So I thought I’d write something technically useful here for a change 🙂
I set up PulseAudio on my desktop yesterday. PulseAudio (formerly polypaudio) is a sound server, like esound or arts. It started out as a next-gen replacement for esound, which has been basically in a state of static suckiness for many years now. I set it up pretty much because it looked like a fun thing to do and also so I’d get sound in YouTube, which I never have before because I refuse to run esound (due to previously mentioned suckiness), and Flash only likes playing audio through a sound server. It only understands arts and esd, but PulseAudio has an esd compatibility mode – it will transparently work with anything that can output audio to esd.
In the end it was rather easy – the only gotcha was that, since I have a slightly odd sound card setup (I use the optical digital output of my AV710, which isn’t the primary output channel), I have to specify it manually in the PulseAudio config – Pulse’s auto-detect kung fu can only set up the primary output channel for each device.

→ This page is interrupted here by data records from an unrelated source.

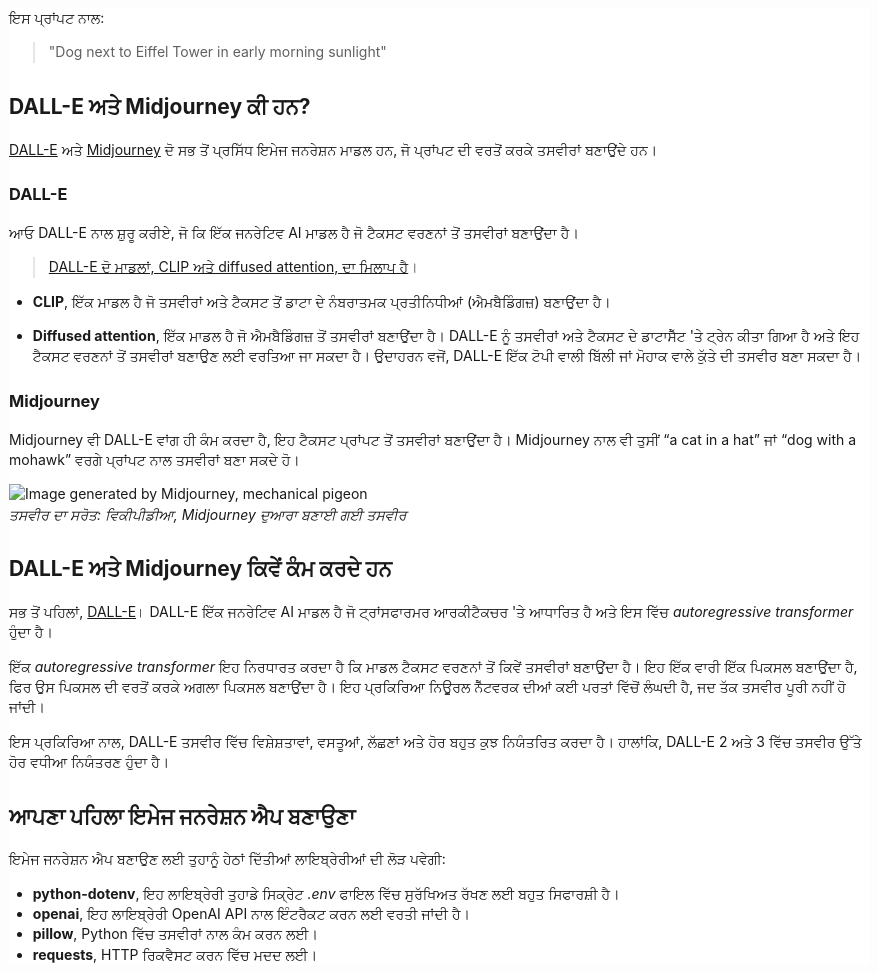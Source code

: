 ਇਸ ਪ੍ਰਾਂਪਟ ਨਾਲ:

> "Dog next to Eiffel Tower in early morning sunlight"

## DALL-E ਅਤੇ Midjourney ਕੀ ਹਨ?

[DALL-E](https://openai.com/dall-e-2?WT.mc_id=academic-105485-koreyst) ਅਤੇ [Midjourney](https://www.midjourney.com/?WT.mc_id=academic-105485-koreyst) ਦੋ ਸਭ ਤੋਂ ਪ੍ਰਸਿੱਧ ਇਮੇਜ ਜਨਰੇਸ਼ਨ ਮਾਡਲ ਹਨ, ਜੋ ਪ੍ਰਾਂਪਟ ਦੀ ਵਰਤੋਂ ਕਰਕੇ ਤਸਵੀਰਾਂ ਬਣਾਉਂਦੇ ਹਨ।

### DALL-E

ਆਓ DALL-E ਨਾਲ ਸ਼ੁਰੂ ਕਰੀਏ, ਜੋ ਕਿ ਇੱਕ ਜਨਰੇਟਿਵ AI ਮਾਡਲ ਹੈ ਜੋ ਟੈਕਸਟ ਵਰਣਨਾਂ ਤੋਂ ਤਸਵੀਰਾਂ ਬਣਾਉਂਦਾ ਹੈ।

> [DALL-E ਦੋ ਮਾਡਲਾਂ, CLIP ਅਤੇ diffused attention, ਦਾ ਮਿਲਾਪ ਹੈ](https://towardsdatascience.com/openais-dall-e-and-clip-101-a-brief-introduction-3a4367280d4e?WT.mc_id=academic-105485-koreyst)।

- **CLIP**, ਇੱਕ ਮਾਡਲ ਹੈ ਜੋ ਤਸਵੀਰਾਂ ਅਤੇ ਟੈਕਸਟ ਤੋਂ ਡਾਟਾ ਦੇ ਨੰਬਰਾਤਮਕ ਪ੍ਰਤੀਨਿਧੀਆਂ (ਐਮਬੈਡਿੰਗਜ਼) ਬਣਾਉਂਦਾ ਹੈ।

- **Diffused attention**, ਇੱਕ ਮਾਡਲ ਹੈ ਜੋ ਐਮਬੈਡਿੰਗਜ਼ ਤੋਂ ਤਸਵੀਰਾਂ ਬਣਾਉਂਦਾ ਹੈ। DALL-E ਨੂੰ ਤਸਵੀਰਾਂ ਅਤੇ ਟੈਕਸਟ ਦੇ ਡਾਟਾਸੈੱਟ 'ਤੇ ਟ੍ਰੇਨ ਕੀਤਾ ਗਿਆ ਹੈ ਅਤੇ ਇਹ ਟੈਕਸਟ ਵਰਣਨਾਂ ਤੋਂ ਤਸਵੀਰਾਂ ਬਣਾਉਣ ਲਈ ਵਰਤਿਆ ਜਾ ਸਕਦਾ ਹੈ। ਉਦਾਹਰਨ ਵਜੋਂ, DALL-E ਇੱਕ ਟੋਪੀ ਵਾਲੀ ਬਿੱਲੀ ਜਾਂ ਮੋਹਾਕ ਵਾਲੇ ਕੁੱਤੇ ਦੀ ਤਸਵੀਰ ਬਣਾ ਸਕਦਾ ਹੈ।

### Midjourney

Midjourney ਵੀ DALL-E ਵਾਂਗ ਹੀ ਕੰਮ ਕਰਦਾ ਹੈ, ਇਹ ਟੈਕਸਟ ਪ੍ਰਾਂਪਟ ਤੋਂ ਤਸਵੀਰਾਂ ਬਣਾਉਂਦਾ ਹੈ। Midjourney ਨਾਲ ਵੀ ਤੁਸੀਂ “a cat in a hat” ਜਾਂ “dog with a mohawk” ਵਰਗੇ ਪ੍ਰਾਂਪਟ ਨਾਲ ਤਸਵੀਰਾਂ ਬਣਾ ਸਕਦੇ ਹੋ।

![Image generated by Midjourney, mechanical pigeon](https://upload.wikimedia.org/wikipedia/commons/thumb/8/8c/Rupert_Breheny_mechanical_dove_eca144e7-476d-4976-821d-a49c408e4f36.png/440px-Rupert_Breheny_mechanical_dove_eca144e7-476d-4976-821d-a49c408e4f36.png?WT.mc_id=academic-105485-koreyst)  
_ਤਸਵੀਰ ਦਾ ਸਰੋਤ: ਵਿਕੀਪੀਡੀਆ, Midjourney ਦੁਆਰਾ ਬਣਾਈ ਗਈ ਤਸਵੀਰ_

## DALL-E ਅਤੇ Midjourney ਕਿਵੇਂ ਕੰਮ ਕਰਦੇ ਹਨ

ਸਭ ਤੋਂ ਪਹਿਲਾਂ, [DALL-E](https://arxiv.org/pdf/2102.12092.pdf?WT.mc_id=academic-105485-koreyst)। DALL-E ਇੱਕ ਜਨਰੇਟਿਵ AI ਮਾਡਲ ਹੈ ਜੋ ਟ੍ਰਾਂਸਫਾਰਮਰ ਆਰਕੀਟੈਕਚਰ 'ਤੇ ਆਧਾਰਿਤ ਹੈ ਅਤੇ ਇਸ ਵਿੱਚ _autoregressive transformer_ ਹੁੰਦਾ ਹੈ।

ਇੱਕ _autoregressive transformer_ ਇਹ ਨਿਰਧਾਰਤ ਕਰਦਾ ਹੈ ਕਿ ਮਾਡਲ ਟੈਕਸਟ ਵਰਣਨਾਂ ਤੋਂ ਕਿਵੇਂ ਤਸਵੀਰਾਂ ਬਣਾਉਂਦਾ ਹੈ। ਇਹ ਇੱਕ ਵਾਰੀ ਇੱਕ ਪਿਕਸਲ ਬਣਾਉਂਦਾ ਹੈ, ਫਿਰ ਉਸ ਪਿਕਸਲ ਦੀ ਵਰਤੋਂ ਕਰਕੇ ਅਗਲਾ ਪਿਕਸਲ ਬਣਾਉਂਦਾ ਹੈ। ਇਹ ਪ੍ਰਕਿਰਿਆ ਨਿਊਰਲ ਨੈੱਟਵਰਕ ਦੀਆਂ ਕਈ ਪਰਤਾਂ ਵਿੱਚੋਂ ਲੰਘਦੀ ਹੈ, ਜਦ ਤੱਕ ਤਸਵੀਰ ਪੂਰੀ ਨਹੀਂ ਹੋ ਜਾਂਦੀ।

ਇਸ ਪ੍ਰਕਿਰਿਆ ਨਾਲ, DALL-E ਤਸਵੀਰ ਵਿੱਚ ਵਿਸ਼ੇਸ਼ਤਾਵਾਂ, ਵਸਤੂਆਂ, ਲੱਛਣਾਂ ਅਤੇ ਹੋਰ ਬਹੁਤ ਕੁਝ ਨਿਯੰਤਰਿਤ ਕਰਦਾ ਹੈ। ਹਾਲਾਂਕਿ, DALL-E 2 ਅਤੇ 3 ਵਿੱਚ ਤਸਵੀਰ ਉੱਤੇ ਹੋਰ ਵਧੀਆ ਨਿਯੰਤਰਣ ਹੁੰਦਾ ਹੈ।

## ਆਪਣਾ ਪਹਿਲਾ ਇਮੇਜ ਜਨਰੇਸ਼ਨ ਐਪ ਬਣਾਉਣਾ

ਇਮੇਜ ਜਨਰੇਸ਼ਨ ਐਪ ਬਣਾਉਣ ਲਈ ਤੁਹਾਨੂੰ ਹੇਠਾਂ ਦਿੱਤੀਆਂ ਲਾਇਬ੍ਰੇਰੀਆਂ ਦੀ ਲੋੜ ਪਵੇਗੀ:

- **python-dotenv**, ਇਹ ਲਾਇਬ੍ਰੇਰੀ ਤੁਹਾਡੇ ਸਿਕ੍ਰੇਟ _.env_ ਫਾਇਲ ਵਿੱਚ ਸੁਰੱਖਿਅਤ ਰੱਖਣ ਲਈ ਬਹੁਤ ਸਿਫਾਰਸ਼ੀ ਹੈ।
- **openai**, ਇਹ ਲਾਇਬ੍ਰੇਰੀ OpenAI API ਨਾਲ ਇੰਟਰੈਕਟ ਕਰਨ ਲਈ ਵਰਤੀ ਜਾਂਦੀ ਹੈ।
- **pillow**, Python ਵਿੱਚ ਤਸਵੀਰਾਂ ਨਾਲ ਕੰਮ ਕਰਨ ਲਈ।
- **requests**, HTTP ਰਿਕਵੈਸਟ ਕਰਨ ਵਿੱਚ ਮਦਦ ਲਈ।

I pretty much followed the PulseAudio perfect setup guide and everything went swimmingly. To manually specify my soundcard, I had to have this line in /etc/pulse/default.pa :
load-module module-alsa-sink device=plughw:0,1
Obviously, if the non-primary output you want to use is something other than 0,1 under ALSA’s naming scheme, you can adjust it to suit. I then commented out the module-detect and module-hal-detect lines to disable the autodetection kung fu, which just gets confused by my configuration. So far Pulse seems to work very well, it can mix together the outputs of just about everything, and YouTube works fine. I was also happy to hear from the developers that they paid attention to audio quality and designed Pulse to avoid doing any kind of alteration of the audio stream (resampling etc) unless it’s actually necessary.
It’s best to use on GNOME, as it knows how to act as a replacement for esd, but not for arts, so you’d end up with two sound servers running, which is usually a mess.